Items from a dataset
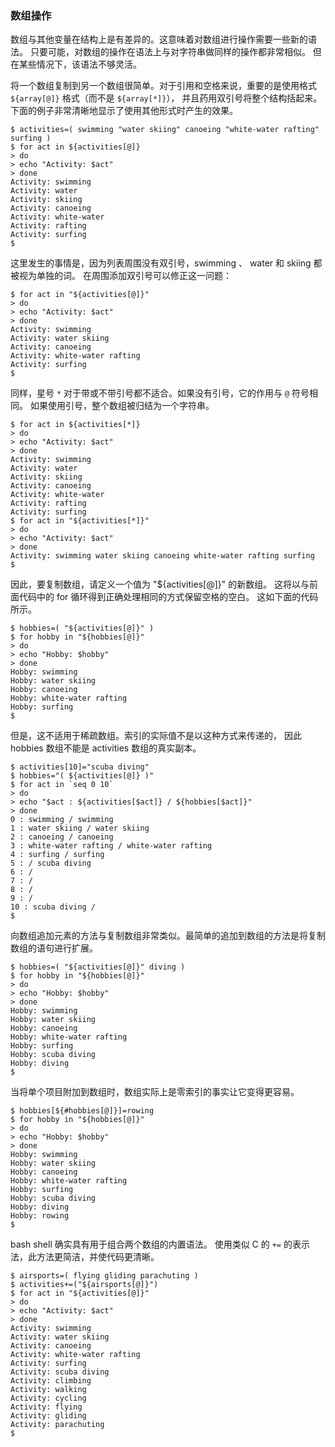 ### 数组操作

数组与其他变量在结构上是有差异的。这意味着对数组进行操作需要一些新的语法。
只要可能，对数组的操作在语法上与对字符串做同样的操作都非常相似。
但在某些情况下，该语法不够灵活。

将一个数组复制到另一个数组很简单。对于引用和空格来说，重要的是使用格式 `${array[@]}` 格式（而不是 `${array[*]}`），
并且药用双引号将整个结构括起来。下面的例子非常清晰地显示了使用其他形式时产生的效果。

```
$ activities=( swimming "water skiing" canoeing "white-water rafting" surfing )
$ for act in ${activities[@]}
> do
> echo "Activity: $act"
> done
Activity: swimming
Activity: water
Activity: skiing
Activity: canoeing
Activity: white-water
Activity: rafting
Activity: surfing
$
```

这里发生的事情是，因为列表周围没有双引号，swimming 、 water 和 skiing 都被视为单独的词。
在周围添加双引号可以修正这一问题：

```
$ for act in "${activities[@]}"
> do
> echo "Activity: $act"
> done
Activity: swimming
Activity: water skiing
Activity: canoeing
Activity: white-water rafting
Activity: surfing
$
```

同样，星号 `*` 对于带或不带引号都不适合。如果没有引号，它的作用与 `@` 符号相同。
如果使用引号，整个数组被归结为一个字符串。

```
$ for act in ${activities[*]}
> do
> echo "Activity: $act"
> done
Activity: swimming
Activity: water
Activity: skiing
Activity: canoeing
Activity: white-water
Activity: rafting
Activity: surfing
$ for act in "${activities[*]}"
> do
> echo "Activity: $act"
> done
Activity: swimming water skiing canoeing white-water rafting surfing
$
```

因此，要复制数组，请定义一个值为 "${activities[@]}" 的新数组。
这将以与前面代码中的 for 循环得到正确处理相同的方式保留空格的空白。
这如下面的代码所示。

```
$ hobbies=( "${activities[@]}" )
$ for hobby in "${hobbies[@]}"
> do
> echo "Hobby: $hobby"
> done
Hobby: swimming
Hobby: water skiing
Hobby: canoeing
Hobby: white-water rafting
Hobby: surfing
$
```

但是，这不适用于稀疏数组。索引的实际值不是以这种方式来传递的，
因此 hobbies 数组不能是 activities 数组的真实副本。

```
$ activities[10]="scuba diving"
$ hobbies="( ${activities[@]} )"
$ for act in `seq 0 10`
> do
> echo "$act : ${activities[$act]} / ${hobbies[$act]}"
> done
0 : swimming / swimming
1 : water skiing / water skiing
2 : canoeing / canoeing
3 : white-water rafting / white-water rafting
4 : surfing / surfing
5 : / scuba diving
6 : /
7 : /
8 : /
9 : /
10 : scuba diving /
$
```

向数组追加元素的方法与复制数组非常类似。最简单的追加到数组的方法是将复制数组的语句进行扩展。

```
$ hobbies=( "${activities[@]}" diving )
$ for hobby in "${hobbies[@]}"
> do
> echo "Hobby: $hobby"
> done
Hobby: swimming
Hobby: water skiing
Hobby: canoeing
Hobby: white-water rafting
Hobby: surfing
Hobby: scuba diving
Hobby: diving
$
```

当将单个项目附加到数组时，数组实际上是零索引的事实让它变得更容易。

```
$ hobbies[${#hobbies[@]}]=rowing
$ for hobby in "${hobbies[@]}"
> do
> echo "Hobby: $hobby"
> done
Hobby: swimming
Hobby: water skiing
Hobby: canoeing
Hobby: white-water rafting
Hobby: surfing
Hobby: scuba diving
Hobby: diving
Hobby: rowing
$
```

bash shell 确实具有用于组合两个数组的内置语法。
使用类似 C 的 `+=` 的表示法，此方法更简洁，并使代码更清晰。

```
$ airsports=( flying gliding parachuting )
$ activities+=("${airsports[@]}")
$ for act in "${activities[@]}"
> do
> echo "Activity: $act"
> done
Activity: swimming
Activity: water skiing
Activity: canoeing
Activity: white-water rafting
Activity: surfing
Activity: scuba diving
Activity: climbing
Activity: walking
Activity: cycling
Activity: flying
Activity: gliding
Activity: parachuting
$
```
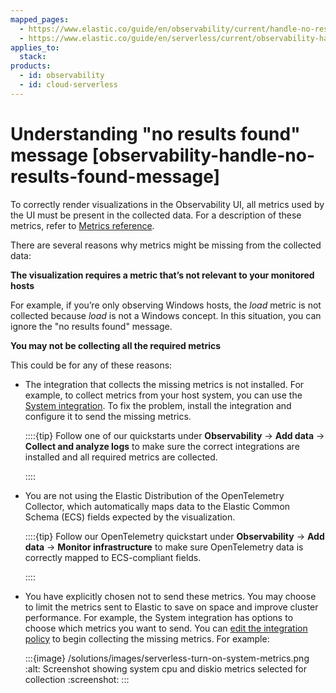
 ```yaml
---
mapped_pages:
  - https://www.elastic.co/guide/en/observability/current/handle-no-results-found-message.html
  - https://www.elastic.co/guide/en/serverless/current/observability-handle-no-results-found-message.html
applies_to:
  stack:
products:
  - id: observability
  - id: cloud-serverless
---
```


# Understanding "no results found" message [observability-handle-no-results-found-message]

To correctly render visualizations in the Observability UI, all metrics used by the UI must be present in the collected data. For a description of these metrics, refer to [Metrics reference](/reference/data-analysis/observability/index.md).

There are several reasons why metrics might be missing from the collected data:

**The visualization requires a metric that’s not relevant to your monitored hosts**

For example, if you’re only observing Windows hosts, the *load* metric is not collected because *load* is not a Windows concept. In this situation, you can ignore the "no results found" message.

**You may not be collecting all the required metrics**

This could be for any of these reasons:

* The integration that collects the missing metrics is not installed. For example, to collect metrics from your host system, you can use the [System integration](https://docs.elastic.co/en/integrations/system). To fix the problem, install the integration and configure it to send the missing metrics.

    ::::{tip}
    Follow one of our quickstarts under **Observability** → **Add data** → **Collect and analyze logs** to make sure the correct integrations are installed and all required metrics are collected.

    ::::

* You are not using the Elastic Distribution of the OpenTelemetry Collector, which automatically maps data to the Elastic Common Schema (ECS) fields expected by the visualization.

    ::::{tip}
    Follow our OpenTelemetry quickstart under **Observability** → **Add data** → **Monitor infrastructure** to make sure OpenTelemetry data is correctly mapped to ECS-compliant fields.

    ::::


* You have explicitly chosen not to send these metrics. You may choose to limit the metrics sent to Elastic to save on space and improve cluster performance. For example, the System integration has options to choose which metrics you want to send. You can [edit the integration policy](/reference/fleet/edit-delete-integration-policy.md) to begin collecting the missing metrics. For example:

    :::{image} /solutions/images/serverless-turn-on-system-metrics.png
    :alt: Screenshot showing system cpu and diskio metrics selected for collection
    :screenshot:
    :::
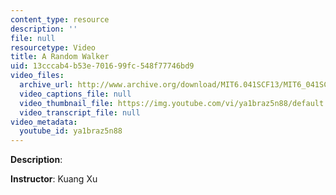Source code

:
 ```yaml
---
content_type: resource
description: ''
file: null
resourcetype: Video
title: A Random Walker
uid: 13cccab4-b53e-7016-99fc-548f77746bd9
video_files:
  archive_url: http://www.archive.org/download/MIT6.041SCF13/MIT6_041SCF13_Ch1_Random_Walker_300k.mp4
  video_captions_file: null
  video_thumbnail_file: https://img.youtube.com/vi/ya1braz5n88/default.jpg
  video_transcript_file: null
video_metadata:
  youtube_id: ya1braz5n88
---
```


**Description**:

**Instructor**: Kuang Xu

WORK TO COMPLETE - What you return must match the records line for line, with the pictures left out.

OUTPUT OF THE EXERCISE -
 ### 数组操作

数组与其他变量在结构上是有差异的。这意味着对数组进行操作需要一些新的语法。
只要可能，对数组的操作在语法上与对字符串做同样的操作都非常相似。
但在某些情况下，该语法不够灵活。

将一个数组复制到另一个数组很简单。对于引用和空格来说，重要的是使用格式 `${array[@]}` 格式（而不是 `${array[*]}`），
并且药用双引号将整个结构括起来。下面的例子非常清晰地显示了使用其他形式时产生的效果。

```
$ activities=( swimming "water skiing" canoeing "white-water rafting" surfing )
$ for act in ${activities[@]}
> do
> echo "Activity: $act"
> done
Activity: swimming
Activity: water
Activity: skiing
Activity: canoeing
Activity: white-water
Activity: rafting
Activity: surfing
$
```

这里发生的事情是，因为列表周围没有双引号，swimming 、 water 和 skiing 都被视为单独的词。
在周围添加双引号可以修正这一问题：

```
$ for act in "${activities[@]}"
> do
> echo "Activity: $act"
> done
Activity: swimming
Activity: water skiing
Activity: canoeing
Activity: white-water rafting
Activity: surfing
$
```

同样，星号 `*` 对于带或不带引号都不适合。如果没有引号，它的作用与 `@` 符号相同。
如果使用引号，整个数组被归结为一个字符串。

```
$ for act in ${activities[*]}
> do
> echo "Activity: $act"
> done
Activity: swimming
Activity: water
Activity: skiing
Activity: canoeing
Activity: white-water
Activity: rafting
Activity: surfing
$ for act in "${activities[*]}"
> do
> echo "Activity: $act"
> done
Activity: swimming water skiing canoeing white-water rafting surfing
$
```

因此，要复制数组，请定义一个值为 "${activities[@]}" 的新数组。
这将以与前面代码中的 for 循环得到正确处理相同的方式保留空格的空白。
这如下面的代码所示。

```
$ hobbies=( "${activities[@]}" )
$ for hobby in "${hobbies[@]}"
> do
> echo "Hobby: $hobby"
> done
Hobby: swimming
Hobby: water skiing
Hobby: canoeing
Hobby: white-water rafting
Hobby: surfing
$
```

但是，这不适用于稀疏数组。索引的实际值不是以这种方式来传递的，
因此 hobbies 数组不能是 activities 数组的真实副本。

```
$ activities[10]="scuba diving"
$ hobbies="( ${activities[@]} )"
$ for act in `seq 0 10`
> do
> echo "$act : ${activities[$act]} / ${hobbies[$act]}"
> done
0 : swimming / swimming
1 : water skiing / water skiing
2 : canoeing / canoeing
3 : white-water rafting / white-water rafting
4 : surfing / surfing
5 : / scuba diving
6 : /
7 : /
8 : /
9 : /
10 : scuba diving /
$
```

向数组追加元素的方法与复制数组非常类似。最简单的追加到数组的方法是将复制数组的语句进行扩展。

```
$ hobbies=( "${activities[@]}" diving )
$ for hobby in "${hobbies[@]}"
> do
> echo "Hobby: $hobby"
> done
Hobby: swimming
Hobby: water skiing
Hobby: canoeing
Hobby: white-water rafting
Hobby: surfing
Hobby: scuba diving
Hobby: diving
$
```

当将单个项目附加到数组时，数组实际上是零索引的事实让它变得更容易。

```
$ hobbies[${#hobbies[@]}]=rowing
$ for hobby in "${hobbies[@]}"
> do
> echo "Hobby: $hobby"
> done
Hobby: swimming
Hobby: water skiing
Hobby: canoeing
Hobby: white-water rafting
Hobby: surfing
Hobby: scuba diving
Hobby: diving
Hobby: rowing
$
```

bash shell 确实具有用于组合两个数组的内置语法。
使用类似 C 的 `+=` 的表示法，此方法更简洁，并使代码更清晰。

```
$ airsports=( flying gliding parachuting )
$ activities+=("${airsports[@]}")
$ for act in "${activities[@]}"
> do
> echo "Activity: $act"
> done
Activity: swimming
Activity: water skiing
Activity: canoeing
Activity: white-water rafting
Activity: surfing
Activity: scuba diving
Activity: climbing
Activity: walking
Activity: cycling
Activity: flying
Activity: gliding
Activity: parachuting
$
```
 ```yaml
---
mapped_pages:
  - https://www.elastic.co/guide/en/observability/current/handle-no-results-found-message.html
  - https://www.elastic.co/guide/en/serverless/current/observability-handle-no-results-found-message.html
applies_to:
  stack:
products:
  - id: observability
  - id: cloud-serverless
---
```


# Understanding "no results found" message [observability-handle-no-results-found-message]

To correctly render visualizations in the Observability UI, all metrics used by the UI must be present in the collected data. For a description of these metrics, refer to [Metrics reference](/reference/data-analysis/observability/index.md).

There are several reasons why metrics might be missing from the collected data:

**The visualization requires a metric that’s not relevant to your monitored hosts**

For example, if you’re only observing Windows hosts, the *load* metric is not collected because *load* is not a Windows concept. In this situation, you can ignore the "no results found" message.

**You may not be collecting all the required metrics**

This could be for any of these reasons:

* The integration that collects the missing metrics is not installed. For example, to collect metrics from your host system, you can use the [System integration](https://docs.elastic.co/en/integrations/system). To fix the problem, install the integration and configure it to send the missing metrics.

    ::::{tip}
    Follow one of our quickstarts under **Observability** → **Add data** → **Collect and analyze logs** to make sure the correct integrations are installed and all required metrics are collected.

    ::::

* You are not using the Elastic Distribution of the OpenTelemetry Collector, which automatically maps data to the Elastic Common Schema (ECS) fields expected by the visualization.

    ::::{tip}
    Follow our OpenTelemetry quickstart under **Observability** → **Add data** → **Monitor infrastructure** to make sure OpenTelemetry data is correctly mapped to ECS-compliant fields.

    ::::


* You have explicitly chosen not to send these metrics. You may choose to limit the metrics sent to Elastic to save on space and improve cluster performance. For example, the System integration has options to choose which metrics you want to send. You can [edit the integration policy](/reference/fleet/edit-delete-integration-policy.md) to begin collecting the missing metrics. For example:

    :::{image} /solutions/images/serverless-turn-on-system-metrics.png
    :alt: Screenshot showing system cpu and diskio metrics selected for collection
    :screenshot:
    :::
Source code

:
 ```yaml
---
content_type: resource
description: ''
file: null
resourcetype: Video
title: A Random Walker
uid: 13cccab4-b53e-7016-99fc-548f77746bd9
video_files:
  archive_url: http://www.archive.org/download/MIT6.041SCF13/MIT6_041SCF13_Ch1_Random_Walker_300k.mp4
  video_captions_file: null
  video_thumbnail_file: https://img.youtube.com/vi/ya1braz5n88/default.jpg
  video_transcript_file: null
video_metadata:
  youtube_id: ya1braz5n88
---
```


**Description**:

**Instructor**: Kuang Xu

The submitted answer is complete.